Sua esperança que me constrói, vagarosamente me destrói. Poderia seguir pelo caminho que sempre fui, pisando nas mesmas pedras e errando os mesmos erros. Aqueles de sempre, aonde a gente finge que se perde mas no fim é aonde se encontram as nossas maiores forças. Gostaria de continuar ouvindo sua voz, sentindo sua mão apertando a minha. Meus sentimentos, nem sei mais o que dizer sobre eles. Estão sempre guardados, intactos, lá no fundo, aonde ninguém mais além de mim consegue enxergar. (Devo dizer que, às vezes, nem eu mesma os encontro no meio de tanta bagunça.)

Me dizes que sou uma adolescente, e que não há de ser nada além de uma breve fase.

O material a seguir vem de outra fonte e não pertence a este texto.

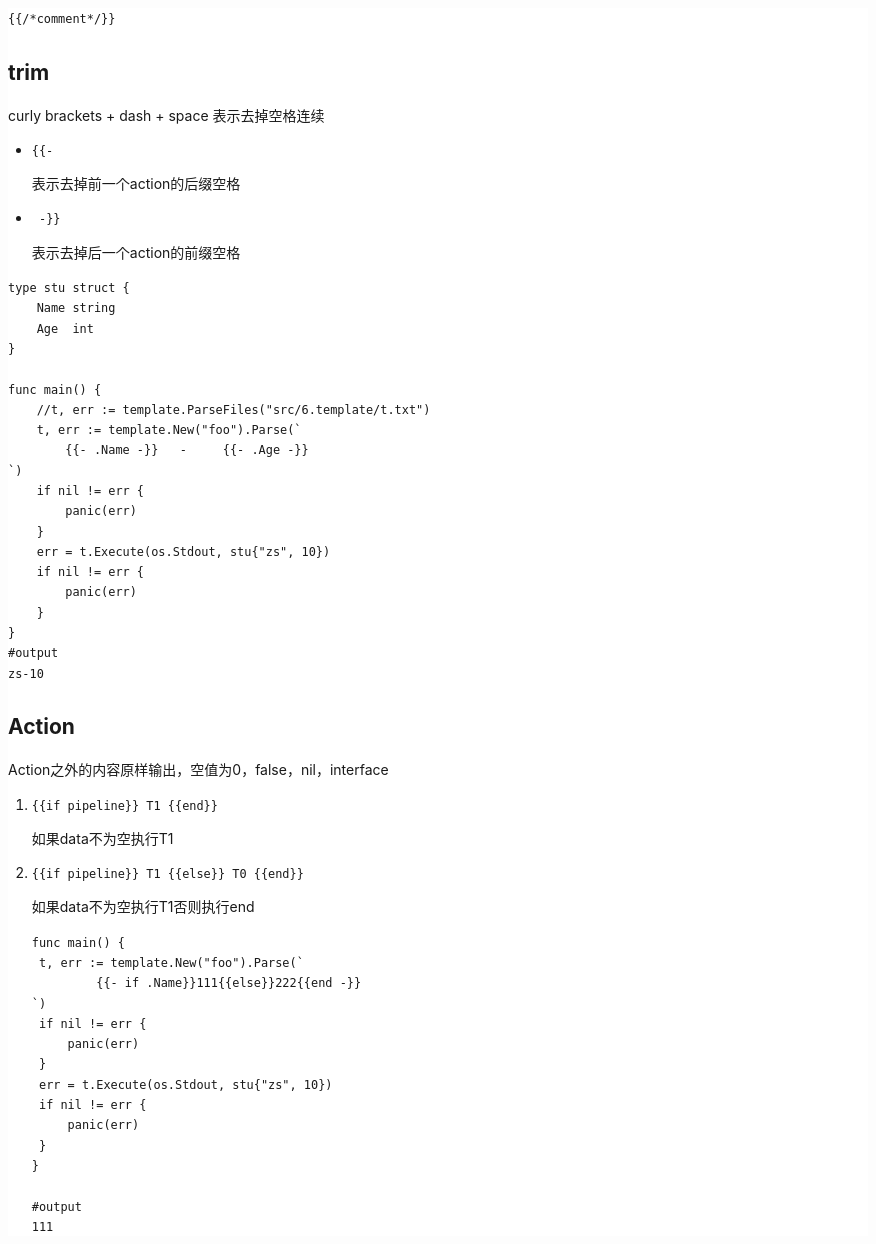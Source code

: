 `{{/*comment*/}}`

## trim

curly brackets + dash + space 表示去掉空格连续

- `{{- `

  表示去掉前一个action的后缀空格

- ` -}}`

  表示去掉后一个action的前缀空格

```
type stu struct {
	Name string
	Age  int
}

func main() {
	//t, err := template.ParseFiles("src/6.template/t.txt")
	t, err := template.New("foo").Parse(`
		{{- .Name -}}   -     {{- .Age -}}
`)
	if nil != err {
		panic(err)
	}
	err = t.Execute(os.Stdout, stu{"zs", 10})
	if nil != err {
		panic(err)
	}
}
#output
zs-10
```

## Action

Action之外的内容原样输出，空值为0，false，nil，interface

1. `{{if pipeline}} T1 {{end}}`

   如果data不为空执行T1

2. `{{if pipeline}} T1 {{else}} T0 {{end}}`

   如果data不为空执行T1否则执行end

   ```
   func main() {
   	t, err := template.New("foo").Parse(`
   			{{- if .Name}}111{{else}}222{{end -}}
   `)
   	if nil != err {
   		panic(err)
   	}
   	err = t.Execute(os.Stdout, stu{"zs", 10})
   	if nil != err {
   		panic(err)
   	}
   }
   
   #output
   111
   ```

Apesar de tudo, concordo. É uma fase, e cada ser humano na face da Terra, com suas perfeições e imperfeições, sentidos e a falta do mesmo, sabe o que é isso. Sabe o que é o confronto de quem você é e quem você quer ser. É quase como dois lobos, brigando pra conseguir a última gota de sangue que seu corpo guarda. É engraçado como andar na rua às vezes me remete a lugares que nunca nem se quer estive. Diga-se de passagem que, mesmo tendo minhas crenças, e independente das quais forem as suas, acredito que tudo que nos remete a algum lugar que sabemos que nunca estivemos, não nos liga necessariamente a um passado, terreno, espiritual ou interplanetário. Nos remete, sim, ao nosso futuro. Quando você anda e se sente andando em algum lugar do mundo, incluindo a sensação do aroma do lugar e tudo que ele guarda, creio que nada estamos além de projetando, debaixo de nossos pés, ao nosso próprio futuro e aonde, em poucos anos, estaremos. Se você olhar fixamente por alguns segundos para a porta do quarto aonde se encontra nesse momento, e logo após cerrar seus olhos, podes imaginar com clareza alguém que você ainda não conheceu ou sente saudades, entrando por essa mesma porta, deixando, em primeira mão, a imagem superior de sua cabeça avançar para dentro de seu quarto, com os olhos arregalados, como aqueles que a gente faz quando está fazendo alguma surpresa para alguém. Logo após, podes imaginar o sorriso dessa pessoa, entrando no quarto no mesmo tempo em que suas mãos largam a fria maçaneta de alumínio que ainda permanecia pressionada em direção ao chão - e assim, consecutivamente, dependendo de sua imaginação, o corpo dessa pessoa querida entra em seu quarto, transformando a noite calorosa e inquieta, aonde você não consegue sentir a paz plena invadindo a sua alma, em uma noite com uma brisa leve, que te transporte a algum lugar aonde um simples abraço poderia aquecer-te totalmente.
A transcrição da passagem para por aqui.